On Tue, 2012-07-10 at 08:07 -0700, David Miller wrote:
> Maintain a local hash table of TCP dynamic metrics blobs.
> 
> Computed TCP metrics are no longer maintained in the route metrics.
> 
> The table uses RCU and an extremely simple hash so that it has low
> latency and low overhead.  A simple hash is legitimate because we only
> make metrics blobs for fully established connections.
> 
> Some tweaking of the default hash table sizes, metric timeouts, and
> the hash chain length limit certainly could use some tweaking.  But
> the basic design seems sound.
> 
> Signed-off-by: David S. Miller <davem@davemloft.net>
> ---

Seems to lack namespace support, or maybe I missed something ?
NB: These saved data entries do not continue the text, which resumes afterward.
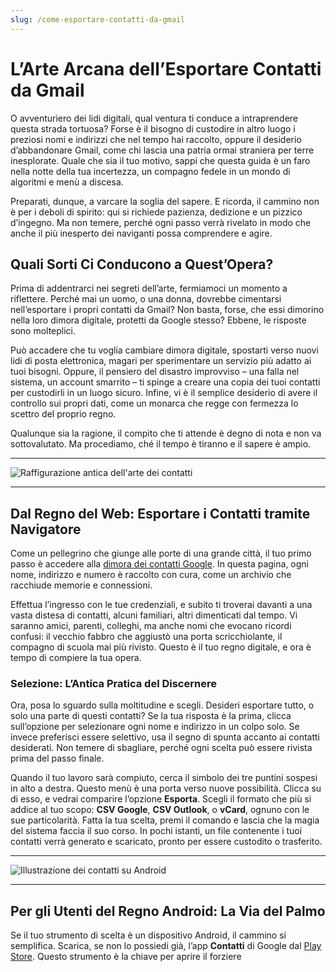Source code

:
 ```yaml
---
slug: /come-esportare-contatti-da-gmail
---
```

# L’Arte Arcana dell’Esportare Contatti da Gmail

O avventuriero dei lidi digitali, qual ventura ti conduce a intraprendere questa strada tortuosa? Forse è il bisogno di custodire in altro luogo i preziosi nomi e indirizzi che nel tempo hai raccolto, oppure il desiderio d’abbandonare Gmail, come chi lascia una patria ormai straniera per terre inesplorate. Quale che sia il tuo motivo, sappi che questa guida è un faro nella notte della tua incertezza, un compagno fedele in un mondo di algoritmi e menù a discesa.

Preparati, dunque, a varcare la soglia del sapere. E ricorda, il cammino non è per i deboli di spirito: qui si richiede pazienza, dedizione e un pizzico d’ingegno. Ma non temere, perché ogni passo verrà rivelato in modo che anche il più inesperto dei naviganti possa comprendere e agire.

## Quali Sorti Ci Conducono a Quest’Opera?

Prima di addentrarci nei segreti dell’arte, fermiamoci un momento a riflettere. Perché mai un uomo, o una donna, dovrebbe cimentarsi nell’esportare i propri contatti da Gmail? Non basta, forse, che essi dimorino nella loro dimora digitale, protetti da Google stesso? Ebbene, le risposte sono molteplici.

Può accadere che tu voglia cambiare dimora digitale, spostarti verso nuovi lidi di posta elettronica, magari per sperimentare un servizio più adatto ai tuoi bisogni. Oppure, il pensiero del disastro improvviso – una falla nel sistema, un account smarrito – ti spinge a creare una copia dei tuoi contatti per custodirli in un luogo sicuro. Infine, vi è il semplice desiderio di avere il controllo sui propri dati, come un monarca che regge con fermezza lo scettro del proprio regno.

Qualunque sia la ragione, il compito che ti attende è degno di nota e non va sottovalutato. Ma procediamo, ché il tempo è tiranno e il sapere è ampio.

---

![Raffigurazione antica dell'arte dei contatti](/guide-img/output/Yh7q5n0nL4bp1.jpg)

---

## Dal Regno del Web: Esportare i Contatti tramite Navigatore

Come un pellegrino che giunge alle porte di una grande città, il tuo primo passo è accedere alla [dimora dei contatti Google](https://contacts.google.com). In questa pagina, ogni nome, indirizzo e numero è raccolto con cura, come un archivio che racchiude memorie e connessioni.

Effettua l’ingresso con le tue credenziali, e subito ti troverai davanti a una vasta distesa di contatti, alcuni familiari, altri dimenticati dal tempo. Vi saranno amici, parenti, colleghi, ma anche nomi che evocano ricordi confusi: il vecchio fabbro che aggiustò una porta scricchiolante, il compagno di scuola mai più rivisto. Questo è il tuo regno digitale, e ora è tempo di compiere la tua opera.

### Selezione: L’Antica Pratica del Discernere

Ora, posa lo sguardo sulla moltitudine e scegli. Desideri esportare tutto, o solo una parte di questi contatti? Se la tua risposta è la prima, clicca sull’opzione per selezionare ogni nome e indirizzo in un colpo solo. Se invece preferisci essere selettivo, usa il segno di spunta accanto ai contatti desiderati. Non temere di sbagliare, perché ogni scelta può essere rivista prima del passo finale.

Quando il tuo lavoro sarà compiuto, cerca il simbolo dei tre puntini sospesi in alto a destra. Questo menù è una porta verso nuove possibilità. Clicca su di esso, e vedrai comparire l’opzione **Esporta**. Scegli il formato che più si addice al tuo scopo: **CSV Google**, **CSV Outlook**, o **vCard**, ognuno con le sue particolarità. Fatta la tua scelta, premi il comando e lascia che la magia del sistema faccia il suo corso. In pochi istanti, un file contenente i tuoi contatti verrà generato e scaricato, pronto per essere custodito o trasferito.

---

![Illustrazione dei contatti su Android](/guide-img/output/Gmail-contatti-android.jpg)

---

## Per gli Utenti del Regno Android: La Via del Palmo

Se il tuo strumento di scelta è un dispositivo Android, il cammino si semplifica. Scarica, se non lo possiedi già, l’app **Contatti** di Google dal [Play Store](https://play.google.com/store/apps/details?id=com.google.android.contacts). Questo strumento è la chiave per aprire il forziere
^ permalink raw reply	[flat|nested] 10+ messages in thread

* Re: [PATCH 03/16] tcp: Maintain dynamic metrics in local cache.
  2012-07-10 15:31 ` Eric Dumazet
@ 2012-07-10 15:33   ` David Miller
  0 siblings, 0 replies; 10+ messages in thread
From: David Miller @ 2012-07-10 15:33 UTC (permalink / raw)
  To: eric.dumazet; +Cc: netdev

From: Eric Dumazet <eric.dumazet@gmail.com>
Date: Tue, 10 Jul 2012 17:31:38 +0200

> On Tue, 2012-07-10 at 08:07 -0700, David Miller wrote:
>> Maintain a local hash table of TCP dynamic metrics blobs.
>> 
>> Computed TCP metrics are no longer maintained in the route metrics.
>> 
>> The table uses RCU and an extremely simple hash so that it has low
>> latency and low overhead.  A simple hash is legitimate because we only
>> make metrics blobs for fully established connections.
>> 
>> Some tweaking of the default hash table sizes, metric timeouts, and
>> the hash chain length limit certainly could use some tweaking.  But
>> the basic design seems sound.
>> 
>> Signed-off-by: David S. Miller <davem@davemloft.net>
>> ---
> 
> Seems to lack namespace support, or maybe I missed something ?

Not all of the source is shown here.